WHAT TO DO> Find every line in the records below that contains "currently", and copy it.

Stored entries>
+-------+

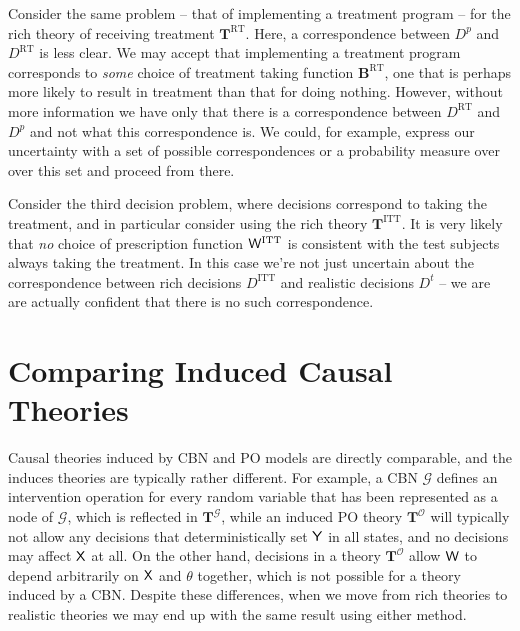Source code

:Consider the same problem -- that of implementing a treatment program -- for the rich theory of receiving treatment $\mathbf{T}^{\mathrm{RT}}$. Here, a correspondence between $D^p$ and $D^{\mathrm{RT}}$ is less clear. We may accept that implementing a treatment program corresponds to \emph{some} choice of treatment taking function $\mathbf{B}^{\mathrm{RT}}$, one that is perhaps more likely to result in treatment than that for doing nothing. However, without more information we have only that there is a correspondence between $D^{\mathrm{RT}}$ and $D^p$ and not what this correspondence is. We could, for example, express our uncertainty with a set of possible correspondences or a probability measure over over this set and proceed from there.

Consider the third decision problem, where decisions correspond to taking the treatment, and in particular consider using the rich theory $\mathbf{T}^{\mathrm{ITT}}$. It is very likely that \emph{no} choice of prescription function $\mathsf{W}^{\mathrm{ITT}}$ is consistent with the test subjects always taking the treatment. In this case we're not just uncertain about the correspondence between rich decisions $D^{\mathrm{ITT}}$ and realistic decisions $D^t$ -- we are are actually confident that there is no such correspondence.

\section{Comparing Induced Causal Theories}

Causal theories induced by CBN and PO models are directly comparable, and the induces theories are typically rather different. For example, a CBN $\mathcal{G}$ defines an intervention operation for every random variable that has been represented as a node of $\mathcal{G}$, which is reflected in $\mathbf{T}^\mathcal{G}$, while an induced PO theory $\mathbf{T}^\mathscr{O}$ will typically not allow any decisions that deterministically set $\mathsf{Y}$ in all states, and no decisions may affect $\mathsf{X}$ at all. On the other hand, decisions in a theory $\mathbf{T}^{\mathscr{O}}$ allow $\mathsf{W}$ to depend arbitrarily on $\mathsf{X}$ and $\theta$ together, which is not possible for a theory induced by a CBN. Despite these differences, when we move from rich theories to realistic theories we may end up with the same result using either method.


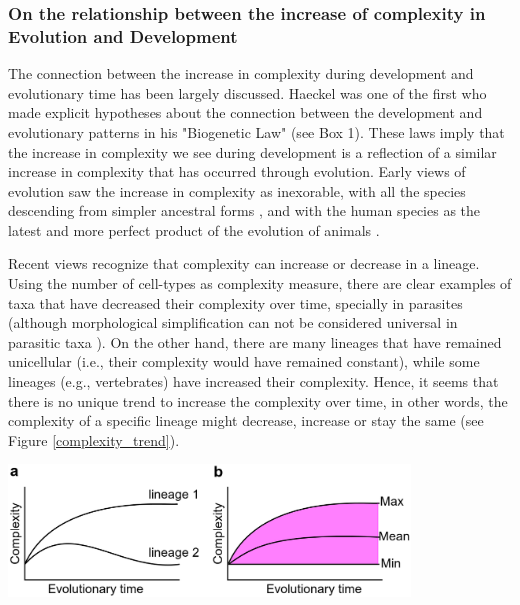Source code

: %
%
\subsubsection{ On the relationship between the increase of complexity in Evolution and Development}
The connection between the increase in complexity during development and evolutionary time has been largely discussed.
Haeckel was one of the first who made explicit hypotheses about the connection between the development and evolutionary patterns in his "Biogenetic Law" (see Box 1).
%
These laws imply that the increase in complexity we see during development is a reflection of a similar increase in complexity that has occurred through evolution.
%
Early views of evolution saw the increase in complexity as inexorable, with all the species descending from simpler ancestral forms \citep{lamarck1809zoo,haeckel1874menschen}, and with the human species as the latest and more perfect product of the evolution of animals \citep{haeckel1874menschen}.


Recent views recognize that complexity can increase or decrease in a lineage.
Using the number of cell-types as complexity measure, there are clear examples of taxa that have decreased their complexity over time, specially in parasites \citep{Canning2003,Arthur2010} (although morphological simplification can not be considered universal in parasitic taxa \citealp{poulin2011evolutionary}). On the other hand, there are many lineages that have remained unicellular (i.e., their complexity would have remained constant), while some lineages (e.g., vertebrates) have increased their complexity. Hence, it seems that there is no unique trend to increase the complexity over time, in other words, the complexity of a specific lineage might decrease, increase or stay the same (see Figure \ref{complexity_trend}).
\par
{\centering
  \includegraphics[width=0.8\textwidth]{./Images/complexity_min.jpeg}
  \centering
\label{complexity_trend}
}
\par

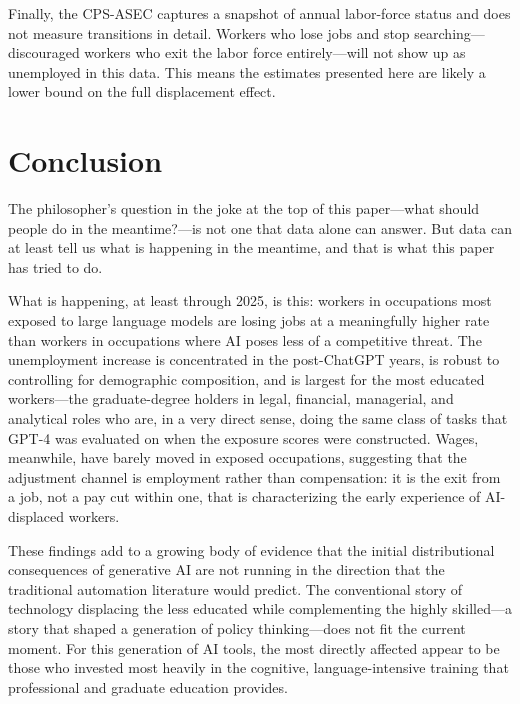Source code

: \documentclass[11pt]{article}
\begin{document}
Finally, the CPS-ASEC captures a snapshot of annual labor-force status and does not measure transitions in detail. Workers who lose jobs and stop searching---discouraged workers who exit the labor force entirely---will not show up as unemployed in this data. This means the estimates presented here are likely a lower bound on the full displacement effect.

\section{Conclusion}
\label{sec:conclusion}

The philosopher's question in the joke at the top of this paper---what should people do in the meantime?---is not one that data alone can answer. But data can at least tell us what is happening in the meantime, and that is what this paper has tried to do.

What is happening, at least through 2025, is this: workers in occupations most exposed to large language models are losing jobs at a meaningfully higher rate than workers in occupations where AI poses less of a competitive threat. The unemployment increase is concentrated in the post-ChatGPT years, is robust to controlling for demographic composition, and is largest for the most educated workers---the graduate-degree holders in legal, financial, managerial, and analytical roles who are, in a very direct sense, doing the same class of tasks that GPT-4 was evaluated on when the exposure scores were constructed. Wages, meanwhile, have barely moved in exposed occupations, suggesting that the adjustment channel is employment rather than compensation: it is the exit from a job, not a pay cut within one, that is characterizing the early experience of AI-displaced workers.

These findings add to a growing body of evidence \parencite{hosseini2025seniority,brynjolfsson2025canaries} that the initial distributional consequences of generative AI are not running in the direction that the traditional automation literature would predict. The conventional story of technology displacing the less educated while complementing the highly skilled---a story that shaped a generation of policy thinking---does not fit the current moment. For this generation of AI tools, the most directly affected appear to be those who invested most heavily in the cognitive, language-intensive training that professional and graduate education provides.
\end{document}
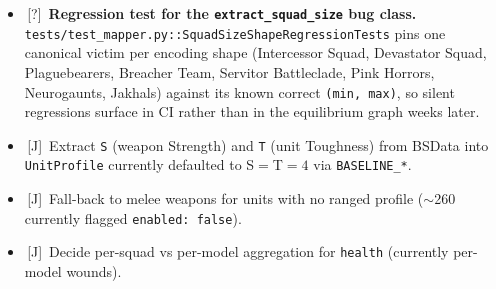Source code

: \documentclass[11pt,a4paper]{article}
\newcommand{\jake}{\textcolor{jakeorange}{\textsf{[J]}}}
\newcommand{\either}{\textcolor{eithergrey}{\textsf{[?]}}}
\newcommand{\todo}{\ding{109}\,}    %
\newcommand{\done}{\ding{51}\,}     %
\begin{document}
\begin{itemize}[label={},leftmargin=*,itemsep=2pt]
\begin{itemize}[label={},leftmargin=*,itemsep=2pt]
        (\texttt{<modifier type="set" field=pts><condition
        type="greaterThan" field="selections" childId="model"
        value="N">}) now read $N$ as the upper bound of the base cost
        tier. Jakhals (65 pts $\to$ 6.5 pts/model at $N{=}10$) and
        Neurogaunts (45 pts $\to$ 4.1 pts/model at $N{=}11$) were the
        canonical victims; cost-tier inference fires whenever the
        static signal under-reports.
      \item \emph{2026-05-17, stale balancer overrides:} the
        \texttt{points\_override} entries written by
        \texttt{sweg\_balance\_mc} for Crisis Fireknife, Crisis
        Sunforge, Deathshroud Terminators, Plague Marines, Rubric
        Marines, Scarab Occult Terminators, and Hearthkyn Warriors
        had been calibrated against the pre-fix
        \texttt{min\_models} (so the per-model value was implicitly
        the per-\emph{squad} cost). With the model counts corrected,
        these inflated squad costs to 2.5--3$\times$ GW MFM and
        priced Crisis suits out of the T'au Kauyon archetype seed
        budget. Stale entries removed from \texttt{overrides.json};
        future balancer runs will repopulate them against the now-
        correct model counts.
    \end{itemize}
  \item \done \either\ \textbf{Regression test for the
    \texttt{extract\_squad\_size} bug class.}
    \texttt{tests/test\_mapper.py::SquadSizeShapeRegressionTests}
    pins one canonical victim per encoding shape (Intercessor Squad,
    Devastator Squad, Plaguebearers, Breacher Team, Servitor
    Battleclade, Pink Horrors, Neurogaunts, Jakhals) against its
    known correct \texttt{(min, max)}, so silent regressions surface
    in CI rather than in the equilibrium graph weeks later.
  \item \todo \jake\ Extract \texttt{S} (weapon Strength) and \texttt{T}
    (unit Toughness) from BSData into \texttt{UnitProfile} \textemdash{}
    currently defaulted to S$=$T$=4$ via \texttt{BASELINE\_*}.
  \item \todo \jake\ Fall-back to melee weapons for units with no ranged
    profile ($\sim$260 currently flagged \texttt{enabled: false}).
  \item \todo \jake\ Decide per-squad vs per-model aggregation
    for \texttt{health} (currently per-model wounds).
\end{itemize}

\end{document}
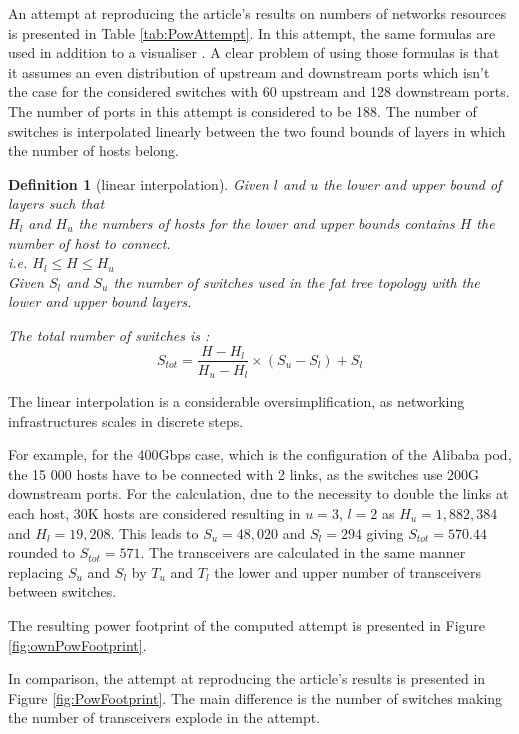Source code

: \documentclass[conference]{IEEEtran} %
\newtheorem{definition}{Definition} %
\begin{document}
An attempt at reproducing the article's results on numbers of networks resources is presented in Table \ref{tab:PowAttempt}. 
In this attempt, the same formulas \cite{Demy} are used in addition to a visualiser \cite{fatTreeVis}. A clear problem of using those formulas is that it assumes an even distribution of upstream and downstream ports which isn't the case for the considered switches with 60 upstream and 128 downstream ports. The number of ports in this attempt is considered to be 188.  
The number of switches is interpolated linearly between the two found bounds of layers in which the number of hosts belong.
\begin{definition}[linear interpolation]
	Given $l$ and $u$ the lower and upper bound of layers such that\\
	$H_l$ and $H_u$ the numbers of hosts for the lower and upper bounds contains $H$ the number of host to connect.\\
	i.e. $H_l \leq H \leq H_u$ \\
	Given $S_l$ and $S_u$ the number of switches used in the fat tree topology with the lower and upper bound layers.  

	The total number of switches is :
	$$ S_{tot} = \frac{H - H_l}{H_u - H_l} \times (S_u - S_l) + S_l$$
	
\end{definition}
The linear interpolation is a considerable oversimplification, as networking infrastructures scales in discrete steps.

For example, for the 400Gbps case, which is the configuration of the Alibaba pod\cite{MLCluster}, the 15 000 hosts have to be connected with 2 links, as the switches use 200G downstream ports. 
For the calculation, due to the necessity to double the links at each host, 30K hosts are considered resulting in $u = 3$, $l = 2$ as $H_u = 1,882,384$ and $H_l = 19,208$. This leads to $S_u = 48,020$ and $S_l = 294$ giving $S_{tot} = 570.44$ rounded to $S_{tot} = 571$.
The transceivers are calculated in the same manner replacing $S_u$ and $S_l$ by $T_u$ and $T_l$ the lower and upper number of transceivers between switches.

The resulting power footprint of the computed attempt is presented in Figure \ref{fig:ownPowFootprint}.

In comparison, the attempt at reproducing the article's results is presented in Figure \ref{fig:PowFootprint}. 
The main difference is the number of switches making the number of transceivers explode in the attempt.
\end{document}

+-------+

ANSWER FOR THE TASK>
    currently defaulted to S$=$T$=4$ via \texttt{BASELINE\_*}.
    profile ($\sim$260 currently flagged \texttt{enabled: false}).
    for \texttt{health} (currently per-model wounds).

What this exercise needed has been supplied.